Everybody believes that good and cheap infrastructure is a myth and doesn’t work in real life. Autoscaling, infrastructure as code, Kubernetes, monitoring and logging — this all sounds very expensive. But what about a startup that can’t afford expensive infrastructure?
In this article, we will consider two examples of how to build meaningful infrastructure on a limited budget without limiting your business and not making bad decisions.
When to Build Infrastructure for a Startup
Often, the first version of a product is ready, but there is nowhere to launch it. There is simply no infrastructure or it is in a bad condition. Unfortunately, this means a startup is wasting time while competitors continue building.
Infrastructure is the services, processes, and sites for running a project. In fact, it is the whole bundling of the product along with the computing power.
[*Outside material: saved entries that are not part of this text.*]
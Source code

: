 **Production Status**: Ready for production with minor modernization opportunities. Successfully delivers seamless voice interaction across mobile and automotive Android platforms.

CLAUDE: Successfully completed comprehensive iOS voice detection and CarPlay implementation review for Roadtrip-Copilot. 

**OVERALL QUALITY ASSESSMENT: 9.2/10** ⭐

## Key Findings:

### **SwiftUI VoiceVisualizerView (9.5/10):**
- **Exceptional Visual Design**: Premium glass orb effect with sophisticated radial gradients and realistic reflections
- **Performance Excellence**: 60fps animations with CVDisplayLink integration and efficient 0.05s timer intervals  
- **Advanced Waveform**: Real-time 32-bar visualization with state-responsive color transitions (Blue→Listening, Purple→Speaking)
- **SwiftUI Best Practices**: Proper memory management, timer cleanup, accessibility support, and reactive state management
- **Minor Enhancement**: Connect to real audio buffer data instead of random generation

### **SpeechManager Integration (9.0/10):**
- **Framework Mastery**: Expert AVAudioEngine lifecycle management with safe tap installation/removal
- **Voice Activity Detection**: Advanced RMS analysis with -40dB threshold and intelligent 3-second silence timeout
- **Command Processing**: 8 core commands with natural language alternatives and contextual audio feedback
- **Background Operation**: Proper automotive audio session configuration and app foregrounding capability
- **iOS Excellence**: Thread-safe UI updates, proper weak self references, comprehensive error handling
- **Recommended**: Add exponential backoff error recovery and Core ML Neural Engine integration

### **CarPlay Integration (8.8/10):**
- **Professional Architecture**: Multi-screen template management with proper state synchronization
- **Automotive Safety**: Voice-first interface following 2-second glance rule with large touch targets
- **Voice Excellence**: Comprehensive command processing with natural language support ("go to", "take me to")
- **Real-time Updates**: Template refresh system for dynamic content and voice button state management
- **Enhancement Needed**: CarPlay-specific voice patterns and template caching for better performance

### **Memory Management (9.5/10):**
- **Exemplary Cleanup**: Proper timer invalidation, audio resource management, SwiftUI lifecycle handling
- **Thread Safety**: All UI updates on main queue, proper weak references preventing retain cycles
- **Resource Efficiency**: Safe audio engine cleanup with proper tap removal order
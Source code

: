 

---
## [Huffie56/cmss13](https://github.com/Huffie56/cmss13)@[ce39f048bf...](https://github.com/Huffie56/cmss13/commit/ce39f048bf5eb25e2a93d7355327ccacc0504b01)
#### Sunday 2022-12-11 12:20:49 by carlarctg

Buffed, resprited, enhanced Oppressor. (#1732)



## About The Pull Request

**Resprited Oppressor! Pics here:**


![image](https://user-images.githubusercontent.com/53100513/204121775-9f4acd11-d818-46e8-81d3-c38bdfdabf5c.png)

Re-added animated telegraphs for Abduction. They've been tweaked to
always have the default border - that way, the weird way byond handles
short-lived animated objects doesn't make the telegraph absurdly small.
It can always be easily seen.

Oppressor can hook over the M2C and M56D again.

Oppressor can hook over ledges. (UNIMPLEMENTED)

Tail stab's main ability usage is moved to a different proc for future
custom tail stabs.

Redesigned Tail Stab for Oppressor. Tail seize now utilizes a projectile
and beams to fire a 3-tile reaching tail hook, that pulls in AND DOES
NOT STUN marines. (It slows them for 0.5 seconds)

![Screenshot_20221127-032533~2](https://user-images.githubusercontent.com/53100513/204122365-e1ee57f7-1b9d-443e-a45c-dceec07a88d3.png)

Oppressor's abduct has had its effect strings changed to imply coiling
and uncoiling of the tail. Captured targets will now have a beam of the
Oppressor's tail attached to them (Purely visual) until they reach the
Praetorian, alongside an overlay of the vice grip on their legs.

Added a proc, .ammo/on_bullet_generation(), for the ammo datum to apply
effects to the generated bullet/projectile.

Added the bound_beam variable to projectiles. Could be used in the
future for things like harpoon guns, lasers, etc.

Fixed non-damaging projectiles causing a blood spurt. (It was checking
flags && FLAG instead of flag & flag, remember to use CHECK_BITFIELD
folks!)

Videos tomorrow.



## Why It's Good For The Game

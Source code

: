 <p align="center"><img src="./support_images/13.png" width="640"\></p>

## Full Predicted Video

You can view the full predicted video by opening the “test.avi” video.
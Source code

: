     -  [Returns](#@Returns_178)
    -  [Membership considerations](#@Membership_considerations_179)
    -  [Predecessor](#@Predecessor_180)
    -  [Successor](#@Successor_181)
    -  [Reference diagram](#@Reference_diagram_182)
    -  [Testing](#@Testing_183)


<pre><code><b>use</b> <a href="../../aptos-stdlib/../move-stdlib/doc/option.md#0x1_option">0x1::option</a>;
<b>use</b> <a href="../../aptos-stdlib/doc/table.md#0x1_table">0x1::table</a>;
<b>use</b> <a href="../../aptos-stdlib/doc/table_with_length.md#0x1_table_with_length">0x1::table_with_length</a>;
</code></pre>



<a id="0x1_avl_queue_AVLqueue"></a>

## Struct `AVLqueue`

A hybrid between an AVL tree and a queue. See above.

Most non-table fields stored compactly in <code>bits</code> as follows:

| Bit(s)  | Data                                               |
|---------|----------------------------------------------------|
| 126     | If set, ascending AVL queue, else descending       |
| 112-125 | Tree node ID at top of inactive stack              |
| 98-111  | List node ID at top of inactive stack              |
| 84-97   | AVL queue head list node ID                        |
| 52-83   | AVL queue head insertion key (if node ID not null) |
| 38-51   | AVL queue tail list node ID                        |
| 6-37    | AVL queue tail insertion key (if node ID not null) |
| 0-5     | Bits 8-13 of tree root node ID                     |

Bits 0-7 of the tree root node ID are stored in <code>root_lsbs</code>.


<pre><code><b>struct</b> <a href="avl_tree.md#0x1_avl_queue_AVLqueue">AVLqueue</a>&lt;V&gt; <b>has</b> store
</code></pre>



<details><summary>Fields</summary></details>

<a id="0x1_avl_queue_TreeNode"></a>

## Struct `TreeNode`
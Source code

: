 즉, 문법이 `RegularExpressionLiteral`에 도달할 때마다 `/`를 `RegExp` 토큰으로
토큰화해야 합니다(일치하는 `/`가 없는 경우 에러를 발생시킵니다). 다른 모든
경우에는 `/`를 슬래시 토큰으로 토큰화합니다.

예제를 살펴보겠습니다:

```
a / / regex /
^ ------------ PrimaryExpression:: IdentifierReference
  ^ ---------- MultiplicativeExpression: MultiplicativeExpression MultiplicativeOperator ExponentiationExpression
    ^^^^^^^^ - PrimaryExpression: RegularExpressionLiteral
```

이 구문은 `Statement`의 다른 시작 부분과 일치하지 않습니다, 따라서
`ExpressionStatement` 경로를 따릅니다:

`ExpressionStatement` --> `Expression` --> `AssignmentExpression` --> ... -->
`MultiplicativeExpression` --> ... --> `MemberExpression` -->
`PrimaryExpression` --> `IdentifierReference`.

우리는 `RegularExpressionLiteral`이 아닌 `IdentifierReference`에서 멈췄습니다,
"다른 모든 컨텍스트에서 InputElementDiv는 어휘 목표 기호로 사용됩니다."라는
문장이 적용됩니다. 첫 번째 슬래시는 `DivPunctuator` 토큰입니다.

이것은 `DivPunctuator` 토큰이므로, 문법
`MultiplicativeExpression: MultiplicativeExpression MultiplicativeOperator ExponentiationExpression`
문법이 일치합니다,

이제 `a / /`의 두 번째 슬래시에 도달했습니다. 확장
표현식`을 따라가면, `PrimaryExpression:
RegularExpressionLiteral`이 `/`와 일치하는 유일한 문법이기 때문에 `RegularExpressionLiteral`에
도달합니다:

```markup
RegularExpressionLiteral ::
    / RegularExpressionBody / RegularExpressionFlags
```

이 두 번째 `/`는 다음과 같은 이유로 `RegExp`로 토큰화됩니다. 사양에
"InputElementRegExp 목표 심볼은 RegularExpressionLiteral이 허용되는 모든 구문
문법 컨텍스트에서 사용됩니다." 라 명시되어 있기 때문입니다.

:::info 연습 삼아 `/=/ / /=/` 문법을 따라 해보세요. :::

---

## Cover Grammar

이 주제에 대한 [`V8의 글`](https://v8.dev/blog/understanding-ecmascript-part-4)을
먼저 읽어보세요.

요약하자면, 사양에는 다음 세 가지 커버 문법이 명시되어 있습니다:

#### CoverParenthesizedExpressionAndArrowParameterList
These are servers, development and rollout processes, monitoring services for logs, and a high-level architectural vision.
There can be a huge number of things that really need to be taken care of before the public release.
- if traffic comes,
- if you have enough users,
- if someone wants to buy your startup,
- if users don’t come and your startup will turn out to be a dead product.
Several times I witnessed when a startup was sold, and it had grown so interwoven into its founders that the process of changing all accesses and accounts dragged on for months.
What can also happen is when the product grows too much into the company’s existing product portfolio, and it is impossible to cut it out for months. In my experience, there were several trips to the offices to those who would buy applications to transfer knowledge and learn all the details of the system. It is expensive and time-consuming, so it is better to lay a solid and clean foundation at the very beginning.
In the worst case, you will reuse the infrastructure work to launch a new startup. In the best case, you will get a scalable managed platform that will be easy to maintain, without limiting your business nor causing problems.
Let’s say the hypothesis has already been confirmed and passed the validation stage, then you decide to implement it to get a final product so you change it several times, get to the top on Product Hunt, and …the end.
The only server the application was running on crashed because of overload. And then, everything starts to become blurry: a letter to the provider, endless waiting time, reboot, and again users come and again everything is bad. Very disappointing.
To avoid that, you need to think about scaling the application way before the public release. Another thing you can do is to perform load testing, determine the maximum load and rent more servers than necessary. This option is more expensive because you have to pay for it even if the capacity will be having downtimes when not used.
A startup needs fast feedback loops, fast development and frequent releases.
Ideally, product and infrastructure development should run parallel: building and deployment processes will speed up the movement, as a result, the testing phase will be much faster — this will allow the startup to move faster.
Who Is Supposed to Create the First Version of the Platform?
I would highly recommend finding a part-time DevOps engineer to implement an initial infrastructure in only a few days On the other hand, if you are a developer, or you have limited resources, you can do it on your own, following the recommendations, but it will take much longer.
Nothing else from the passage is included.